▶ _TASK TO COMPLETE_
Copy each entry below unchanged; the images do not go in the copy.

▶ _Collected data entries_
== Segment start ==
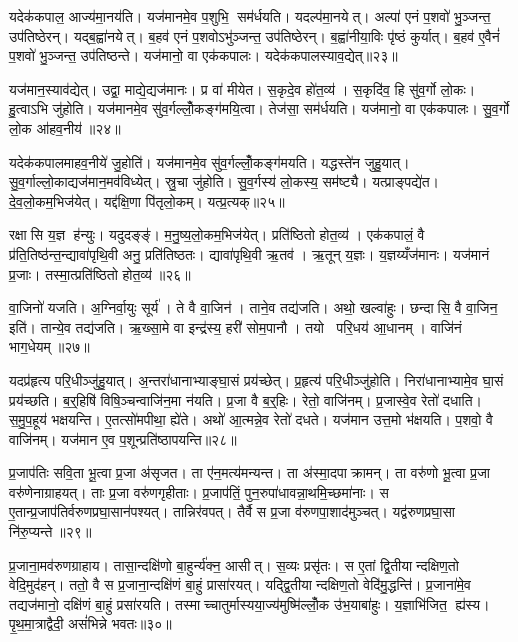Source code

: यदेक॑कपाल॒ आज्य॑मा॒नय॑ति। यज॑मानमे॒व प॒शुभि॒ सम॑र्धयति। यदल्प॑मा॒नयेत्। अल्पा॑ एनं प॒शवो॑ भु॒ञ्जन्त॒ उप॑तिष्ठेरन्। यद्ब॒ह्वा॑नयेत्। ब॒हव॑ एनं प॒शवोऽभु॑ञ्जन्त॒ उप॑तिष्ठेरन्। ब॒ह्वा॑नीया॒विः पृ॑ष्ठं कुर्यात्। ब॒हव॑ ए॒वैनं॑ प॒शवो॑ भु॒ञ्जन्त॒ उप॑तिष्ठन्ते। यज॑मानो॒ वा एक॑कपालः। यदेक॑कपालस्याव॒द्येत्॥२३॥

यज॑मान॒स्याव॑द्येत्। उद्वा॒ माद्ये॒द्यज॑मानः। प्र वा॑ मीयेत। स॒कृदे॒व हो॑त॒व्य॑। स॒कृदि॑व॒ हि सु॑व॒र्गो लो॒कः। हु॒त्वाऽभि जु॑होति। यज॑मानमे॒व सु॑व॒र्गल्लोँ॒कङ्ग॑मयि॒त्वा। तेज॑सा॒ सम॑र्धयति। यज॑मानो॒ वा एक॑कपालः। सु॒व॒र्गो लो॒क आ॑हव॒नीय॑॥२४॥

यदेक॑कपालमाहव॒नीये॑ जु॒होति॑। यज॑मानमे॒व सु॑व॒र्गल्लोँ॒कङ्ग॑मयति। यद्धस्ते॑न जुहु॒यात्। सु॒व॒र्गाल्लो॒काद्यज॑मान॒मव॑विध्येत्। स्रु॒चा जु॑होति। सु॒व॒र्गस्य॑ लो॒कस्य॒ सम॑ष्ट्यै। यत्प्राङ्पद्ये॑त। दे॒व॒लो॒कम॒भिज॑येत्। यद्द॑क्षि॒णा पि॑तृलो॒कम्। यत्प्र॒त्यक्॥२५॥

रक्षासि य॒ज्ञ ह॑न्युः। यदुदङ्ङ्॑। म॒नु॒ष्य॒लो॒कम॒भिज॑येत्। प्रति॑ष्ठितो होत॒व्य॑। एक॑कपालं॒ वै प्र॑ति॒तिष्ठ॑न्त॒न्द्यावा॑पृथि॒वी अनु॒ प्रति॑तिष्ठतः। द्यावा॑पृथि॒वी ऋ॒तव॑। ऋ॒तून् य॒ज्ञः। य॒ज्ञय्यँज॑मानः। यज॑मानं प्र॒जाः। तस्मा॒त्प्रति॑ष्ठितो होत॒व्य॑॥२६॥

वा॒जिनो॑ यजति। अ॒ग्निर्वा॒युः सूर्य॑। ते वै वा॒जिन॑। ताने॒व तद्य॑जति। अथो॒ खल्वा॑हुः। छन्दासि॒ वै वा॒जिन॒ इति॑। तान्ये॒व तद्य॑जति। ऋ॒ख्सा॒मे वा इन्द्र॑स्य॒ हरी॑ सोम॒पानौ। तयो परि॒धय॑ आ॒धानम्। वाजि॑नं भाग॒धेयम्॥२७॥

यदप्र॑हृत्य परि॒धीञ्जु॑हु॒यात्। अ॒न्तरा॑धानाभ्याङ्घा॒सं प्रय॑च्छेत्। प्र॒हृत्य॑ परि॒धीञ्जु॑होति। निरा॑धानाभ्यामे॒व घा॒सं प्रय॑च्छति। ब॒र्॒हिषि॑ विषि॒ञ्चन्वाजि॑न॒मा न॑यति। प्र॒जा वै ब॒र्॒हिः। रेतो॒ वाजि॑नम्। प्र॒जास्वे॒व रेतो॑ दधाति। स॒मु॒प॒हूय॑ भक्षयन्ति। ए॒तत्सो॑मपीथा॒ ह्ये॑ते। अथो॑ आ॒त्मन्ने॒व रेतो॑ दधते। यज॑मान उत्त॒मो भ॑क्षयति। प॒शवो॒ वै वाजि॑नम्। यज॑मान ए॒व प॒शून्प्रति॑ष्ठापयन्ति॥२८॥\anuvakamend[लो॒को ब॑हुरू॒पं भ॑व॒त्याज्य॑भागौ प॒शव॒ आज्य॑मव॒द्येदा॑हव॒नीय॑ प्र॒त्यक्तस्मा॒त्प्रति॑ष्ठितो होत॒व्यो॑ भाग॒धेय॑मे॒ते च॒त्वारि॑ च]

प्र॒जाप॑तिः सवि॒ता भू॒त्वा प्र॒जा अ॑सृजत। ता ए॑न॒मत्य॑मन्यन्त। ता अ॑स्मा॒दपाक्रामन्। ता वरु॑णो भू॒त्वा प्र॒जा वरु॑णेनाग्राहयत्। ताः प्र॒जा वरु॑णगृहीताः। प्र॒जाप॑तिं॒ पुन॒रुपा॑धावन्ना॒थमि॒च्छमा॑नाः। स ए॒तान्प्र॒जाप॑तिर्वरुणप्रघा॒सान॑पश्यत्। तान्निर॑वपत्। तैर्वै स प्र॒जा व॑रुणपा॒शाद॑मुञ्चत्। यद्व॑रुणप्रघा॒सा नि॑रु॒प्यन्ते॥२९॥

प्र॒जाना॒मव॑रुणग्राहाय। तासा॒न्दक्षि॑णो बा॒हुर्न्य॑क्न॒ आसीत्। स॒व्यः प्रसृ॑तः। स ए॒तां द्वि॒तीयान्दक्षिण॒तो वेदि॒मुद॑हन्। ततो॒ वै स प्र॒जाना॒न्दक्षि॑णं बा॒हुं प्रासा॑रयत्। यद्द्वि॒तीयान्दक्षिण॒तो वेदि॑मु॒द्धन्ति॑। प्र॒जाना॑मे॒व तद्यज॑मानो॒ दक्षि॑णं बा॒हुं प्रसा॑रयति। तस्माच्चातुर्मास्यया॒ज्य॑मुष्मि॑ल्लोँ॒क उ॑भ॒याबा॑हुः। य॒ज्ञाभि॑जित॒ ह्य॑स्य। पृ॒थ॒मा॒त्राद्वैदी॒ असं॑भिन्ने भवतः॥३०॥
== Segment end ==
▶ _RESPONSE BELOW_
Source code

: यदेक॑कपाल॒ आज्य॑मा॒नय॑ति। यज॑मानमे॒व प॒शुभि॒ सम॑र्धयति। यदल्प॑मा॒नयेत्। अल्पा॑ एनं प॒शवो॑ भु॒ञ्जन्त॒ उप॑तिष्ठेरन्। यद्ब॒ह्वा॑नयेत्। ब॒हव॑ एनं प॒शवोऽभु॑ञ्जन्त॒ उप॑तिष्ठेरन्। ब॒ह्वा॑नीया॒विः पृ॑ष्ठं कुर्यात्। ब॒हव॑ ए॒वैनं॑ प॒शवो॑ भु॒ञ्जन्त॒ उप॑तिष्ठन्ते। यज॑मानो॒ वा एक॑कपालः। यदेक॑कपालस्याव॒द्येत्॥२३॥

यज॑मान॒स्याव॑द्येत्। उद्वा॒ माद्ये॒द्यज॑मानः। प्र वा॑ मीयेत। स॒कृदे॒व हो॑त॒व्य॑। स॒कृदि॑व॒ हि सु॑व॒र्गो लो॒कः। हु॒त्वाऽभि जु॑होति। यज॑मानमे॒व सु॑व॒र्गल्लोँ॒कङ्ग॑मयि॒त्वा। तेज॑सा॒ सम॑र्धयति। यज॑मानो॒ वा एक॑कपालः। सु॒व॒र्गो लो॒क आ॑हव॒नीय॑॥२४॥

यदेक॑कपालमाहव॒नीये॑ जु॒होति॑। यज॑मानमे॒व सु॑व॒र्गल्लोँ॒कङ्ग॑मयति। यद्धस्ते॑न जुहु॒यात्। सु॒व॒र्गाल्लो॒काद्यज॑मान॒मव॑विध्येत्। स्रु॒चा जु॑होति। सु॒व॒र्गस्य॑ लो॒कस्य॒ सम॑ष्ट्यै। यत्प्राङ्पद्ये॑त। दे॒व॒लो॒कम॒भिज॑येत्। यद्द॑क्षि॒णा पि॑तृलो॒कम्। यत्प्र॒त्यक्॥२५॥

रक्षासि य॒ज्ञ ह॑न्युः। यदुदङ्ङ्॑। म॒नु॒ष्य॒लो॒कम॒भिज॑येत्। प्रति॑ष्ठितो होत॒व्य॑। एक॑कपालं॒ वै प्र॑ति॒तिष्ठ॑न्त॒न्द्यावा॑पृथि॒वी अनु॒ प्रति॑तिष्ठतः। द्यावा॑पृथि॒वी ऋ॒तव॑। ऋ॒तून् य॒ज्ञः। य॒ज्ञय्यँज॑मानः। यज॑मानं प्र॒जाः। तस्मा॒त्प्रति॑ष्ठितो होत॒व्य॑॥२६॥

वा॒जिनो॑ यजति। अ॒ग्निर्वा॒युः सूर्य॑। ते वै वा॒जिन॑। ताने॒व तद्य॑जति। अथो॒ खल्वा॑हुः। छन्दासि॒ वै वा॒जिन॒ इति॑। तान्ये॒व तद्य॑जति। ऋ॒ख्सा॒मे वा इन्द्र॑स्य॒ हरी॑ सोम॒पानौ। तयो परि॒धय॑ आ॒धानम्। वाजि॑नं भाग॒धेयम्॥२७॥

यदप्र॑हृत्य परि॒धीञ्जु॑हु॒यात्। अ॒न्तरा॑धानाभ्याङ्घा॒सं प्रय॑च्छेत्। प्र॒हृत्य॑ परि॒धीञ्जु॑होति। निरा॑धानाभ्यामे॒व घा॒सं प्रय॑च्छति। ब॒र्॒हिषि॑ विषि॒ञ्चन्वाजि॑न॒मा न॑यति। प्र॒जा वै ब॒र्॒हिः। रेतो॒ वाजि॑नम्। प्र॒जास्वे॒व रेतो॑ दधाति। स॒मु॒प॒हूय॑ भक्षयन्ति। ए॒तत्सो॑मपीथा॒ ह्ये॑ते। अथो॑ आ॒त्मन्ने॒व रेतो॑ दधते। यज॑मान उत्त॒मो भ॑क्षयति। प॒शवो॒ वै वाजि॑नम्। यज॑मान ए॒व प॒शून्प्रति॑ष्ठापयन्ति॥२८॥\anuvakamend[लो॒को ब॑हुरू॒पं भ॑व॒त्याज्य॑भागौ प॒शव॒ आज्य॑मव॒द्येदा॑हव॒नीय॑ प्र॒त्यक्तस्मा॒त्प्रति॑ष्ठितो होत॒व्यो॑ भाग॒धेय॑मे॒ते च॒त्वारि॑ च]

प्र॒जाप॑तिः सवि॒ता भू॒त्वा प्र॒जा अ॑सृजत। ता ए॑न॒मत्य॑मन्यन्त। ता अ॑स्मा॒दपाक्रामन्। ता वरु॑णो भू॒त्वा प्र॒जा वरु॑णेनाग्राहयत्। ताः प्र॒जा वरु॑णगृहीताः। प्र॒जाप॑तिं॒ पुन॒रुपा॑धावन्ना॒थमि॒च्छमा॑नाः। स ए॒तान्प्र॒जाप॑तिर्वरुणप्रघा॒सान॑पश्यत्। तान्निर॑वपत्। तैर्वै स प्र॒जा व॑रुणपा॒शाद॑मुञ्चत्। यद्व॑रुणप्रघा॒सा नि॑रु॒प्यन्ते॥२९॥

प्र॒जाना॒मव॑रुणग्राहाय। तासा॒न्दक्षि॑णो बा॒हुर्न्य॑क्न॒ आसीत्। स॒व्यः प्रसृ॑तः। स ए॒तां द्वि॒तीयान्दक्षिण॒तो वेदि॒मुद॑हन्। ततो॒ वै स प्र॒जाना॒न्दक्षि॑णं बा॒हुं प्रासा॑रयत्। यद्द्वि॒तीयान्दक्षिण॒तो वेदि॑मु॒द्धन्ति॑। प्र॒जाना॑मे॒व तद्यज॑मानो॒ दक्षि॑णं बा॒हुं प्रसा॑रयति। तस्माच्चातुर्मास्यया॒ज्य॑मुष्मि॑ल्लोँ॒क उ॑भ॒याबा॑हुः। य॒ज्ञाभि॑जित॒ ह्य॑स्य। पृ॒थ॒मा॒त्राद्वैदी॒ असं॑भिन्ने भवतः॥३०॥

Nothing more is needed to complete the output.